Document images with source code

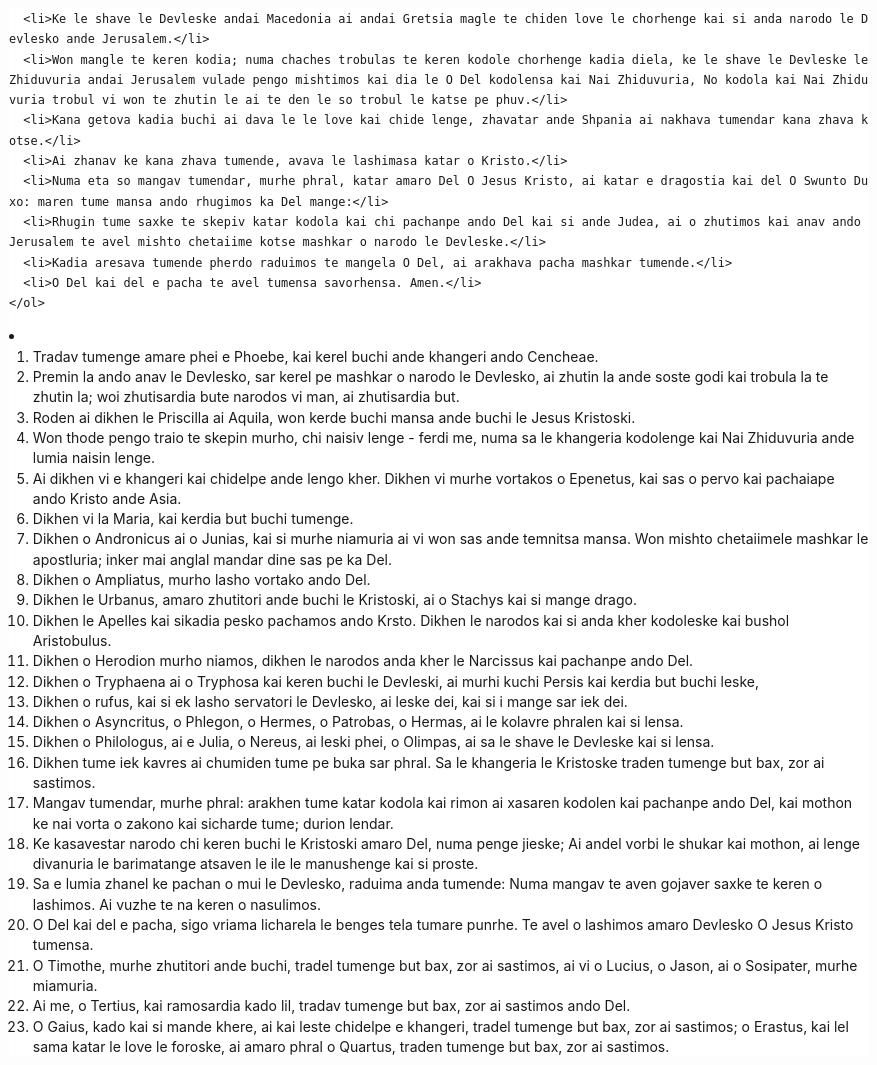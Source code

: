       <li>Ke le shave le Devleske andai Macedonia ai andai Gretsia magle te chiden love le chorhenge kai si anda narodo le Devlesko ande Jerusalem.</li>
      <li>Won mangle te keren kodia; numa chaches trobulas te keren kodole chorhenge kadia diela, ke le shave le Devleske le Zhiduvuria andai Jerusalem vulade pengo mishtimos kai dia le O Del kodolensa kai Nai Zhiduvuria, No kodola kai Nai Zhiduvuria trobul vi won te zhutin le ai te den le so trobul le katse pe phuv.</li>
      <li>Kana getova kadia buchi ai dava le le love kai chide lenge, zhavatar ande Shpania ai nakhava tumendar kana zhava kotse.</li>
      <li>Ai zhanav ke kana zhava tumende, avava le lashimasa katar o Kristo.</li>
      <li>Numa eta so mangav tumendar, murhe phral, katar amaro Del O Jesus Kristo, ai katar e dragostia kai del O Swunto Duxo: maren tume mansa ando rhugimos ka Del mange:</li>
      <li>Rhugin tume saxke te skepiv katar kodola kai chi pachanpe ando Del kai si ande Judea, ai o zhutimos kai anav ando Jerusalem te avel mishto chetaiime kotse mashkar o narodo le Devleske.</li>
      <li>Kadia aresava tumende pherdo raduimos te mangela O Del, ai arakhava pacha mashkar tumende.</li>
      <li>O Del kai del e pacha te avel tumensa savorhensa. Amen.</li>
    </ol>
  </li>
  <li>
    <ol>
      <li>Tradav tumenge amare phei e Phoebe, kai kerel buchi ande khangeri ando Cencheae.</li>
      <li>Premin la ando anav le Devlesko, sar kerel pe mashkar o narodo le Devlesko, ai zhutin la ande soste godi kai trobula la te zhutin la; woi zhutisardia bute narodos vi man, ai zhutisardia but.</li>
      <li>Roden ai dikhen le Priscilla ai Aquila, won kerde buchi mansa ande buchi le Jesus Kristoski.</li>
      <li>Won thode pengo traio te skepin murho, chi naisiv lenge - ferdi me, numa sa le khangeria kodolenge kai Nai Zhiduvuria ande lumia naisin lenge.</li>
      <li>Ai dikhen vi e khangeri kai chidelpe ande lengo kher. Dikhen vi murhe vortakos o Epenetus, kai sas o pervo kai pachaiape ando Kristo ande Asia.</li>
      <li>Dikhen vi la Maria, kai kerdia but buchi tumenge.</li>
      <li>Dikhen o Andronicus ai o Junias, kai si murhe niamuria ai vi won sas ande temnitsa mansa. Won mishto chetaiimele mashkar le apostluria; inker mai anglal mandar dine sas pe ka Del.</li>
      <li>Dikhen o Ampliatus, murho lasho vortako ando Del.</li>
      <li>Dikhen le Urbanus, amaro zhutitori ande buchi le Kristoski, ai o Stachys kai si mange drago.</li>
      <li>Dikhen le Apelles kai sikadia pesko pachamos ando Krsto. Dikhen le narodos kai si anda kher kodoleske kai bushol Aristobulus.</li>
      <li>Dikhen o Herodion murho niamos, dikhen le narodos anda kher le Narcissus kai pachanpe ando Del.</li>
      <li>Dikhen o Tryphaena ai o Tryphosa kai keren buchi le Devleski, ai murhi kuchi Persis kai kerdia but buchi leske,</li>
      <li>Dikhen o rufus, kai si ek lasho servatori le Devlesko, ai leske dei, kai si i mange sar iek dei.</li>
      <li>Dikhen o Asyncritus, o Phlegon, o Hermes, o Patrobas, o Hermas, ai le kolavre phralen kai si lensa.</li>
      <li>Dikhen o Philologus, ai e Julia, o Nereus, ai leski phei, o Olimpas, ai sa le shave le Devleske kai si lensa.</li>
      <li>Dikhen tume iek kavres ai chumiden tume pe buka sar phral. Sa le khangeria le Kristoske traden tumenge but bax, zor ai sastimos.</li>
      <li>Mangav tumendar, murhe phral: arakhen tume katar kodola kai rimon ai xasaren kodolen kai pachanpe ando Del, kai mothon ke nai vorta o zakono kai sicharde tume; durion lendar.</li>
      <li>Ke kasavestar narodo chi keren buchi le Kristoski amaro Del, numa penge jieske; Ai andel vorbi le shukar kai mothon, ai lenge divanuria le barimatange atsaven le ile le manushenge kai si proste.</li>
      <li>Sa e lumia zhanel ke pachan o mui le Devlesko, raduima anda tumende: Numa mangav te aven gojaver saxke te keren o lashimos. Ai vuzhe te na keren o nasulimos.</li>
      <li>O Del kai del e pacha, sigo vriama licharela le benges tela tumare punrhe. Te avel o lashimos amaro Devlesko O Jesus Kristo tumensa.</li>
      <li>O Timothe, murhe zhutitori ande buchi, tradel tumenge but bax, zor ai sastimos, ai vi o Lucius, o Jason, ai o Sosipater, murhe miamuria.</li>
      <li>Ai me, o Tertius, kai ramosardia kado lil, tradav tumenge but bax, zor ai sastimos ando Del.</li>
      <li>O Gaius, kado kai si mande khere, ai kai leste chidelpe e khangeri, tradel tumenge but bax, zor ai sastimos; o Erastus, kai lel sama katar le love le foroske, ai amaro phral o Quartus, traden tumenge but bax, zor ai sastimos.</li>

◆ **Assignment**:
Only the text of the records belongs in your answer, copied exactly as it appears above.

◆ **Answer to this problem**:
Source code

:       <li>Ke le shave le Devleske andai Macedonia ai andai Gretsia magle te chiden love le chorhenge kai si anda narodo le Devlesko ande Jerusalem.</li>
      <li>Won mangle te keren kodia; numa chaches trobulas te keren kodole chorhenge kadia diela, ke le shave le Devleske le Zhiduvuria andai Jerusalem vulade pengo mishtimos kai dia le O Del kodolensa kai Nai Zhiduvuria, No kodola kai Nai Zhiduvuria trobul vi won te zhutin le ai te den le so trobul le katse pe phuv.</li>
      <li>Kana getova kadia buchi ai dava le le love kai chide lenge, zhavatar ande Shpania ai nakhava tumendar kana zhava kotse.</li>
      <li>Ai zhanav ke kana zhava tumende, avava le lashimasa katar o Kristo.</li>
      <li>Numa eta so mangav tumendar, murhe phral, katar amaro Del O Jesus Kristo, ai katar e dragostia kai del O Swunto Duxo: maren tume mansa ando rhugimos ka Del mange:</li>
      <li>Rhugin tume saxke te skepiv katar kodola kai chi pachanpe ando Del kai si ande Judea, ai o zhutimos kai anav ando Jerusalem te avel mishto chetaiime kotse mashkar o narodo le Devleske.</li>
      <li>Kadia aresava tumende pherdo raduimos te mangela O Del, ai arakhava pacha mashkar tumende.</li>
      <li>O Del kai del e pacha te avel tumensa savorhensa. Amen.</li>
    </ol>
  </li>
  <li>
    <ol>
      <li>Tradav tumenge amare phei e Phoebe, kai kerel buchi ande khangeri ando Cencheae.</li>
      <li>Premin la ando anav le Devlesko, sar kerel pe mashkar o narodo le Devlesko, ai zhutin la ande soste godi kai trobula la te zhutin la; woi zhutisardia bute narodos vi man, ai zhutisardia but.</li>
      <li>Roden ai dikhen le Priscilla ai Aquila, won kerde buchi mansa ande buchi le Jesus Kristoski.</li>
      <li>Won thode pengo traio te skepin murho, chi naisiv lenge - ferdi me, numa sa le khangeria kodolenge kai Nai Zhiduvuria ande lumia naisin lenge.</li>
      <li>Ai dikhen vi e khangeri kai chidelpe ande lengo kher. Dikhen vi murhe vortakos o Epenetus, kai sas o pervo kai pachaiape ando Kristo ande Asia.</li>
      <li>Dikhen vi la Maria, kai kerdia but buchi tumenge.</li>
      <li>Dikhen o Andronicus ai o Junias, kai si murhe niamuria ai vi won sas ande temnitsa mansa. Won mishto chetaiimele mashkar le apostluria; inker mai anglal mandar dine sas pe ka Del.</li>
      <li>Dikhen o Ampliatus, murho lasho vortako ando Del.</li>
      <li>Dikhen le Urbanus, amaro zhutitori ande buchi le Kristoski, ai o Stachys kai si mange drago.</li>
      <li>Dikhen le Apelles kai sikadia pesko pachamos ando Krsto. Dikhen le narodos kai si anda kher kodoleske kai bushol Aristobulus.</li>
      <li>Dikhen o Herodion murho niamos, dikhen le narodos anda kher le Narcissus kai pachanpe ando Del.</li>
      <li>Dikhen o Tryphaena ai o Tryphosa kai keren buchi le Devleski, ai murhi kuchi Persis kai kerdia but buchi leske,</li>
      <li>Dikhen o rufus, kai si ek lasho servatori le Devlesko, ai leske dei, kai si i mange sar iek dei.</li>
      <li>Dikhen o Asyncritus, o Phlegon, o Hermes, o Patrobas, o Hermas, ai le kolavre phralen kai si lensa.</li>
      <li>Dikhen o Philologus, ai e Julia, o Nereus, ai leski phei, o Olimpas, ai sa le shave le Devleske kai si lensa.</li>
      <li>Dikhen tume iek kavres ai chumiden tume pe buka sar phral. Sa le khangeria le Kristoske traden tumenge but bax, zor ai sastimos.</li>
      <li>Mangav tumendar, murhe phral: arakhen tume katar kodola kai rimon ai xasaren kodolen kai pachanpe ando Del, kai mothon ke nai vorta o zakono kai sicharde tume; durion lendar.</li>
      <li>Ke kasavestar narodo chi keren buchi le Kristoski amaro Del, numa penge jieske; Ai andel vorbi le shukar kai mothon, ai lenge divanuria le barimatange atsaven le ile le manushenge kai si proste.</li>
      <li>Sa e lumia zhanel ke pachan o mui le Devlesko, raduima anda tumende: Numa mangav te aven gojaver saxke te keren o lashimos. Ai vuzhe te na keren o nasulimos.</li>
      <li>O Del kai del e pacha, sigo vriama licharela le benges tela tumare punrhe. Te avel o lashimos amaro Devlesko O Jesus Kristo tumensa.</li>
      <li>O Timothe, murhe zhutitori ande buchi, tradel tumenge but bax, zor ai sastimos, ai vi o Lucius, o Jason, ai o Sosipater, murhe miamuria.</li>
      <li>Ai me, o Tertius, kai ramosardia kado lil, tradav tumenge but bax, zor ai sastimos ando Del.</li>
      <li>O Gaius, kado kai si mande khere, ai kai leste chidelpe e khangeri, tradel tumenge but bax, zor ai sastimos; o Erastus, kai lel sama katar le love le foroske, ai amaro phral o Quartus, traden tumenge but bax, zor ai sastimos.</li>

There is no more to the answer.